We hypothesize that both metabolic (redox) and genetic (knockout) assays can distinguish specific changes due to the unique combinations of direct IR damage, indirect oxidative damage, and reduced gravity incurred by exposure to the lunar environment, low Earth orbit (LEO), interplanetary space, and ground-based simulations even before differential survival becomes apparent. These environmental perturbations are known to result in subtle changes in cell growth and activity, but the resulting data is lacking pathway and molecular specificity. By leveraging a metabolic modeling framework and a series of engineered strains, our primary goal is to perform the ground testing necessary to validate strains that yield distinct responses to specific stressors, both laying the groundwork for a potential (and successful) lunar mission to characterize the relative importance of these changes within the capabilities of the BioSensor instrument and improving the usefulness of the alamarBlue assay for past and future missions.

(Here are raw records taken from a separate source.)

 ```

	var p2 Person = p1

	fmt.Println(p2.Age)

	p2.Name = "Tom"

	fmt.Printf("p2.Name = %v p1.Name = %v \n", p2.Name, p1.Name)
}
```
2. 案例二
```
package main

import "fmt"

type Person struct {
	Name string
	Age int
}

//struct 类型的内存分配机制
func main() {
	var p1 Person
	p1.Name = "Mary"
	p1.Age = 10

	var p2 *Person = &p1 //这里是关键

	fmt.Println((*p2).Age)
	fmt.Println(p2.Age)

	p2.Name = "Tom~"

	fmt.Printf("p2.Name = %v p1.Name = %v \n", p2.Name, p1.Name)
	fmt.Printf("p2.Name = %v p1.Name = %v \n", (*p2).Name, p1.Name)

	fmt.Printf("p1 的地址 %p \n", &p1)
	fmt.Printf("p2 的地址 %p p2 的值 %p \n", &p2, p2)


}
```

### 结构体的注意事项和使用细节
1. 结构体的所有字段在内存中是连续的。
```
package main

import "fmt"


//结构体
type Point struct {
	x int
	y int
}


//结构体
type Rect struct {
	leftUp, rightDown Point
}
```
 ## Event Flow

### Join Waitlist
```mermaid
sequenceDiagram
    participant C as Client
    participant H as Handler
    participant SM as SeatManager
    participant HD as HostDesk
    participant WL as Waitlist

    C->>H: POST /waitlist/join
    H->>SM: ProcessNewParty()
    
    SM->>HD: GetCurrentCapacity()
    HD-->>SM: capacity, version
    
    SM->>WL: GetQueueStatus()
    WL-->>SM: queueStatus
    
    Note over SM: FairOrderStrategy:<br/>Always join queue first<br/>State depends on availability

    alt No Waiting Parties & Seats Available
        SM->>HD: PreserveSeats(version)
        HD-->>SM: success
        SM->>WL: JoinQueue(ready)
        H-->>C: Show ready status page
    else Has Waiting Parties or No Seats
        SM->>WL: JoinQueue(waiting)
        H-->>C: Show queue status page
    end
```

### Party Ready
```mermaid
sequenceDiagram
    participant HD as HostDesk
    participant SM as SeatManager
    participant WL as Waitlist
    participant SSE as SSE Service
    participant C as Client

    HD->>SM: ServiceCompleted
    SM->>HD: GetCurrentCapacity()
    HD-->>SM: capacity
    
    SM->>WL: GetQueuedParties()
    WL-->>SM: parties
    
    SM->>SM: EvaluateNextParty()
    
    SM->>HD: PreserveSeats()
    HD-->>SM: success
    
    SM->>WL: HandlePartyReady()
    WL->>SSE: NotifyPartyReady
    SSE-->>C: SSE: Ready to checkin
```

To test our hypothesis, we will pursue the following Specific Aims:

Aim 1: Derive metabolic pathways usage via modeling of a colorimetric assay. The BioSentinel platform uses a redox dye to detect changes in viability and metabolic activity. AlamarBlue changes color in the presence of cell activity and creates intricate time course data that varies as a function of environmental stress, genetic background, and metabolic activity. To date, the rich information in this data has not been connected explicitly to underlying cellular processes. We will combine the data with metabolic modeling to develop a computational tool that extracts detailed metabolic information. This predictive model will not only enable analysis of our experimental design but can be applied to detect changes caused by lunar-like conditions or any autonomous mission that utilizes this reporter dye.

Aim 2: Explore biological effects of a lunar-like environment using DNA repair and stress response defective mutants. Both IR and reduced gravity induce the production of reactive oxygen species (ROS), which play a key role in the generation of cellular and DNA damage, in addition to direct IR damage (e.g., DNA breaks, membrane damage). We will generate yeast mutants defective in DNA repair and stress response pathways, including oxidative damage repair, homologous recombination, and excision repair. Given the short mission duration and the expected low cumulative IR dose, we will also generate mutants containing multiple gene knockouts to increase sensitivity. We will then perform alamarBlue assays after IR exposure in both dry form and in liquid suspension, to study their response.

Aim 3: Engineer endogenous ROS scavenging capabilities in yeast. An indirect effect of IR and cellular stress is the buildup of ROS. While S. cerevisiae has several strategies for ROS removal, we will engineer ROS scavenging mechanisms and evaluate if they can mitigate the unique damage caused by spaceflight stress and IR. We will over-express a native ROS scavenging enzyme and engineer a mannitol biosynthetic pathway, which specifically targets an ROS produced by IR. This aim demonstrates a potential mitigation for future spaceflight missions, enabling insight into how engineered scavenging mechanisms could improve crew safety.